This exercise asks for every line of the material that contains the word "NavigableString".

______________________________

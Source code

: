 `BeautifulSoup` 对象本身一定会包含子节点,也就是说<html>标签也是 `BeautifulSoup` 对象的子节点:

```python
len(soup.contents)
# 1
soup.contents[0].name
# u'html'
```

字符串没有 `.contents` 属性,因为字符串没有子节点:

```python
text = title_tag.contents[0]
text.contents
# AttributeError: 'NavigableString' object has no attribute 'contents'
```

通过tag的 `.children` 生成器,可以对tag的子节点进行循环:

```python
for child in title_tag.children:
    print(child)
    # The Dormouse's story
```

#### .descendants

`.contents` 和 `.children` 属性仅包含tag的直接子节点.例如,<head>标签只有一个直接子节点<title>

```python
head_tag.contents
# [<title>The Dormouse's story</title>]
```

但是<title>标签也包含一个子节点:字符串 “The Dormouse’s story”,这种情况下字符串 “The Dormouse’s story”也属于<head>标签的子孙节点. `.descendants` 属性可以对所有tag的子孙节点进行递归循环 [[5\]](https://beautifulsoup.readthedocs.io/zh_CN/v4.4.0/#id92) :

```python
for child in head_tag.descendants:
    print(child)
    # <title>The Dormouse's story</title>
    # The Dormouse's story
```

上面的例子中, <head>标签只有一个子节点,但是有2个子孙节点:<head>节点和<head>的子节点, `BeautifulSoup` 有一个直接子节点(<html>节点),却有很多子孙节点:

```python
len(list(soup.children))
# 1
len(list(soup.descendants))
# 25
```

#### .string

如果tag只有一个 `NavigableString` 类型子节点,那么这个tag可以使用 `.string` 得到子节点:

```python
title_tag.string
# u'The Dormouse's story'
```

______________________________

Solution for this task:
# AttributeError: 'NavigableString' object has no attribute 'contents'
如果tag只有一个 `NavigableString` 类型子节点,那么这个tag可以使用 `.string` 得到子节点:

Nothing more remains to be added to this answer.